Vous connaissez Chantal Sébire ? C’est cette femme de 52 ans, professeur des écoles, défigurée par un cancer, et qui demande à mourir dans la dignité. Ce droit lui est refusé en France. Pourquoi ? Parce que la « bioéthique » actuelle, d’apparence si savante et si sage, est impuissante, et même pire : irresponsable et malveillante.
Notre médecine est très puissante. Nous savons prévenir et soigner de nombreuses maladies, mais pas toutes. Nous ne visons pas l’immortalité, juste la santé, le maintien d’un fonctionnement acceptable du corps : le plus de fonctions possibles (marcher, voir, lire, parler…) le plus longtemps possible. Mais nous savons bien que la vie se termine par la mort, même pour notre espèce, l’Homo sapiens technologicus.
Dans le cas où la médecine ne peut plus soigner, et c’est le cas de cette personne, il ne s’agit pas d’un échec, mais d’un autre type de soins, les « soins palliatifs », en plein développement. Une médecine qui ne cherche plus à guérir mais à accompagner la fin de vie.
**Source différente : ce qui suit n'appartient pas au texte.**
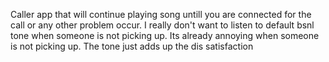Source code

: Caller app that will continue playing song untill you are connected for the call or any other problem occur. I really don't want to listen to default bsnl tone when someone is not picking up. Its already annoying when someone is not picking up. The tone just adds up the dis satisfaction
Mais lorsque la souffrance ne peut plus être efficacement combattue, lorsque des complications très invalidantes menacent, et c’est le cas de cette personne, on passe à une autre question celle de l’euthanasie, c’est-à-dire de la mort activement provoquée, sans souffrance physique, à un moment choisi et dans des conditions décidées par le malade. Un malade conscient, lucide, ayant réfléchi, discuté avec ses proches, peut-il faire appel aux techniques dont nous disposons pour mettre fin à sa vie plus tôt que ne l’aurait fait sa maladie ?
Oui, répond le bon sens. Pourquoi lui imposer la dégradation physique et les souffrances de l’agonie ? Pourquoi l’imposer à ceux qui l’aiment ? Notre technologie médicale nous permet de prévoir et d’agir efficacement pour éviter cette souffrance, comme les autres souffrances. Faisons-le.
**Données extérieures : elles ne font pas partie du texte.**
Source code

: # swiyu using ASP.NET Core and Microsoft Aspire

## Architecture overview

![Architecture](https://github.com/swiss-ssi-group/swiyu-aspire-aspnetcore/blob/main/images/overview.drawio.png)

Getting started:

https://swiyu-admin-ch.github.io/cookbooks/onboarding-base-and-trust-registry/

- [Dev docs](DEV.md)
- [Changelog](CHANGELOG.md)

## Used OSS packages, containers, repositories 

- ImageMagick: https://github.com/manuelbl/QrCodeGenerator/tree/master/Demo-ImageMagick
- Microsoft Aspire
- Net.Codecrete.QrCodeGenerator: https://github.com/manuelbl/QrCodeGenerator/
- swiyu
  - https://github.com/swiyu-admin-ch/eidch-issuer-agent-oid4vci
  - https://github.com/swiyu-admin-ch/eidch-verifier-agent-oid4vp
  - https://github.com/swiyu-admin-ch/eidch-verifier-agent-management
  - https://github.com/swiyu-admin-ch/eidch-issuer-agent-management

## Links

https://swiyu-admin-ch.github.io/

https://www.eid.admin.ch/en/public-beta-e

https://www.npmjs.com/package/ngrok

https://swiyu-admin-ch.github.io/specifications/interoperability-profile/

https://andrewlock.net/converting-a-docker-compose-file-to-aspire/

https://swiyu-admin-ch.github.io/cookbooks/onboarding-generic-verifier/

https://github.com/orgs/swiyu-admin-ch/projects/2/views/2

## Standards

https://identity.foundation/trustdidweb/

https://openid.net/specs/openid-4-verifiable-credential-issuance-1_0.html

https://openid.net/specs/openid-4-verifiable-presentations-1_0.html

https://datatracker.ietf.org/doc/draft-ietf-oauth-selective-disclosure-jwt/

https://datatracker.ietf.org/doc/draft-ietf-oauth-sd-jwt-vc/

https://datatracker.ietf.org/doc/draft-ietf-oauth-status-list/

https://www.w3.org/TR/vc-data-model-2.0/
Non, répondent la bioéthique à la française, la loi, les experts et autres institutions. Le dernier texte de loi sur la fin de vie (loi n° 2005-370 du 22 avril 2005 dite loi Leonetti) autorise l’interruption des soins : pas d’acharnement thérapeutique. Mais l’euthanasie dite « active » reste un crime. La mort ne peut pas être voulue, provoquée, elle doit être subie. La passivité est une valeur : absurde ! Et s’il faut des années ? Des mois ou des semaines atroces, où l’individu se déshumanise ? Pourquoi attendre l’asphyxie terminale au lieu de s’endormir définitivement ? L’Avis n° 63 (Fin de vie, arrêt de vie, euthanasie) du Conseil Consultatif National d’Éthique tourne la question dans tous les sens possibles pour conclure… qu’il y a bien une question. Pendant ce temps, les scandales les plus évidents sont relayés par la presse (Chantal Sébire après l’affaire Humbert et bien d’autres), au milieu des autres scandales, politiques et économiques.
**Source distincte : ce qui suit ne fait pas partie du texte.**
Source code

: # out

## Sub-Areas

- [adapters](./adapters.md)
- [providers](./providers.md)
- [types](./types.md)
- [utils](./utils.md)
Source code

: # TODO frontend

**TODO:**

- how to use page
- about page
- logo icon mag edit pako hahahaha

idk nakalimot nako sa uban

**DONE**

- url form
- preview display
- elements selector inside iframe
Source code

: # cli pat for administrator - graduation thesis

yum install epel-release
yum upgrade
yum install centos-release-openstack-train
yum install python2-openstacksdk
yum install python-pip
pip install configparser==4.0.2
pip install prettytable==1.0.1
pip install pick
Au nom de quelles valeurs les comités et les lois « bioéthiques » bloquent-ils le droit humain à la dignité ? Au nom de leurs valeurs, celles de la religion le plus souvent, ou d’idéologies de nature comparable. Quand on lit en détail les livres et les sites Web sur la question, on découvre que la position de base est un dogme : l’homme n’est pas « propriétaire » de sa vie, il l’a reçue, passivement, il ne peut pas la quitter quand il veut. L’argumentation est la même contre l’interruption volontaire de grossesse ou la contraception, les associations d’arrière-plan sont souvent les mêmes. Naissance ou mort, il faut subir. Enfant non désiré ou agonie dans la déchéance physique, il faut subir, accepter l’humiliation. Ce système de valeur est purement et simplement sadique, il valorise la souffrance. Il constitue une vengeance des idéologies du passé contre la puissance technologique : quel plaisir, pervers, de ramener l’homme à sa bassesse, à son impuissance, à son statut de soumission !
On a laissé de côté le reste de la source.